De oorsprong van deze spreuk ligt in een oud verhaal. Iedere dag vindt de boer een gouden ei die zijn kip heeft gelegd. Hij wordt steeds ongeduldiger om weer te wachten op de volgende dag zodat er wederom een gouden ei in het nest van de kip te vinden is. Hij besluit dan ook de kip te slachten om alle gouden eieren er in één keer, allemaal tegelijk, er uit te halen. Maar als hij de kip opensnijdt is er geen enkel gouden ei te zien of te bespeuren. Moraal van het verhaal : Hebzucht kent geen grenzen.
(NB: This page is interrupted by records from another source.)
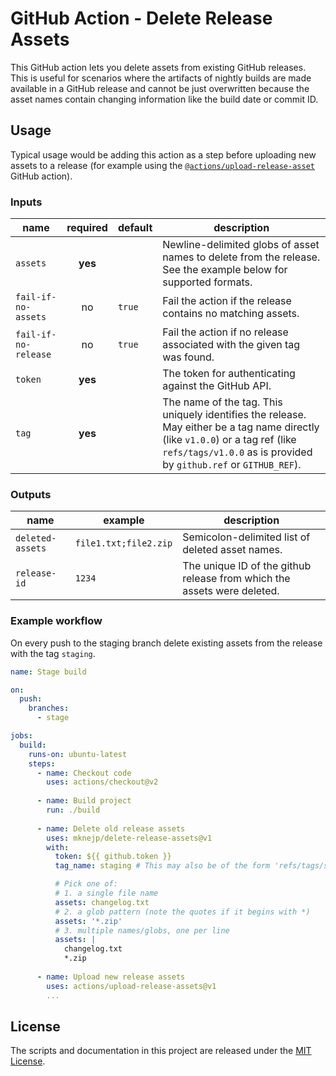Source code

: # GitHub Action - Delete Release Assets

This GitHub action lets you delete assets from existing GitHub releases. This is useful for scenarios where the artifacts of nightly builds are made available in a GitHub release and cannot be just overwritten because the asset names contain changing information like the build date or commit ID.

## Usage

Typical usage would be adding this action as a step before uploading new assets to a release (for example using the [`@actions/upload-release-asset`](https://www.github.com/actions/upload-release-asset) GitHub action).

### Inputs

| name                 | required | default | description                                                            
|----------------------|:--------:|---------|-------------
| `assets`             | **yes**  |         | Newline-delimited globs of asset names to delete from the release. See the example below for supported formats.
| `fail-if-no-assets`  | no       | `true`  | Fail the action if the release contains no matching assets.
| `fail-if-no-release` | no       | `true`  | Fail the action if no release associated with the given tag was found.
| `token`              | **yes**  |         | The token for authenticating against the GitHub API.
| `tag`                | **yes**  |         | The name of the tag. This uniquely identifies the release. May either be a tag name directly (like `v1.0.0`) or a tag ref (like `refs/tags/v1.0.0` as is provided by `github.ref` or `GITHUB_REF`).

### Outputs

| name             | example               | description 
|------------------|-----------------------|-------------
| `deleted-assets` | `file1.txt;file2.zip` | Semicolon-delimited list of deleted asset names.
| `release-id`     | `1234`                | The unique ID of the github release from which the assets were deleted.

### Example workflow

On every push to the staging branch delete existing assets from the release with the tag `staging`.

```yaml
name: Stage build

on:
  push:
    branches:
      - stage

jobs:
  build:
    runs-on: ubuntu-latest
    steps:
      - name: Checkout code
        uses: actions/checkout@v2
        
      - name: Build project
        run: ./build
        
      - name: Delete old release assets
        uses: mknejp/delete-release-assets@v1
        with:
          token: ${{ github.token }}
          tag_name: staging # This may also be of the form 'refs/tags/staging'

          # Pick one of:
          # 1. a single file name
          assets: changelog.txt
          # 2. a glob pattern (note the quotes if it begins with *)
          assets: '*.zip'
          # 3. multiple names/globs, one per line
          assets: | 
            changelog.txt
            *.zip
            
      - name: Upload new release assets
        uses: actions/upload-release-assets@v1
        ...
```

## License

The scripts and documentation in this project are released under the [MIT License](LICENSE).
Om dit verhaal goed uit de beelden zou ik de eieren niet aan de open binnenkant van de kip mogen leggen. Toch vind ik het leuker om een soort nestje van stro in de kip te maken waarop de gouden eieren rusten. Om de slacht te laten zien zit er een bijl van keramiek deels door de kop van het hoen. Er loopt een rood straaltje langs de nek. Een beetje luguber misschien maar dit brengt het slachten van een kip nu eenmaal  met zich mee. Kippen hebben ook nog spiertrekkingen na het slachten. De kip van klei gaat ook gewoon door met het vinden van wormen in de grond.